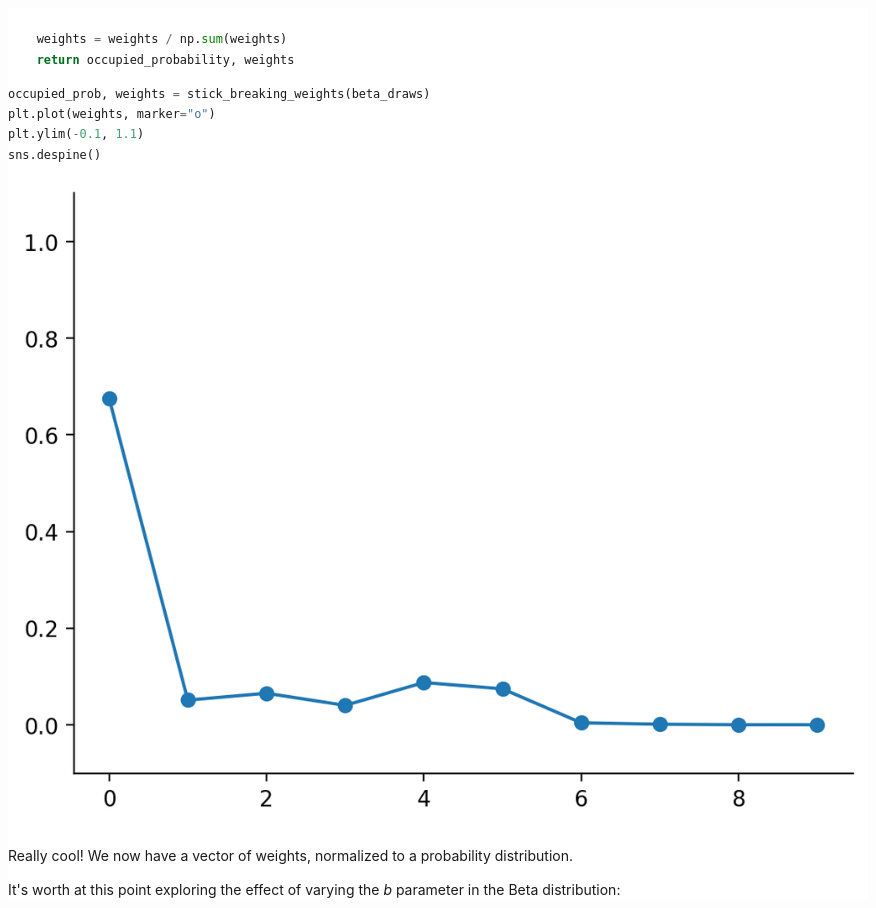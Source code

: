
 ```python

    weights = weights / np.sum(weights)
    return occupied_probability, weights
```


```python
occupied_prob, weights = stick_breaking_weights(beta_draws)
plt.plot(weights, marker="o")
plt.ylim(-0.1, 1.1)
sns.despine()
```



![png](generating-markov-chains-dirichlet_files/generating-markov-chains-dirichlet_7_0.png)



Really cool! We now have a vector of weights, normalized to a probability distribution.

It's worth at this point exploring the effect of varying the $b$ parameter in the Beta distribution:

----

== What is being asked ==
Print the data again word for word, pictures excluded.

== Answer space ==
Source code

:
 ```python

    weights = weights / np.sum(weights)
    return occupied_probability, weights
```


```python
occupied_prob, weights = stick_breaking_weights(beta_draws)
plt.plot(weights, marker="o")
plt.ylim(-0.1, 1.1)
sns.despine()
```



![png](generating-markov-chains-dirichlet_files/generating-markov-chains-dirichlet_7_0.png)



Really cool! We now have a vector of weights, normalized to a probability distribution.

It's worth at this point exploring the effect of varying the $b$ parameter in the Beta distribution:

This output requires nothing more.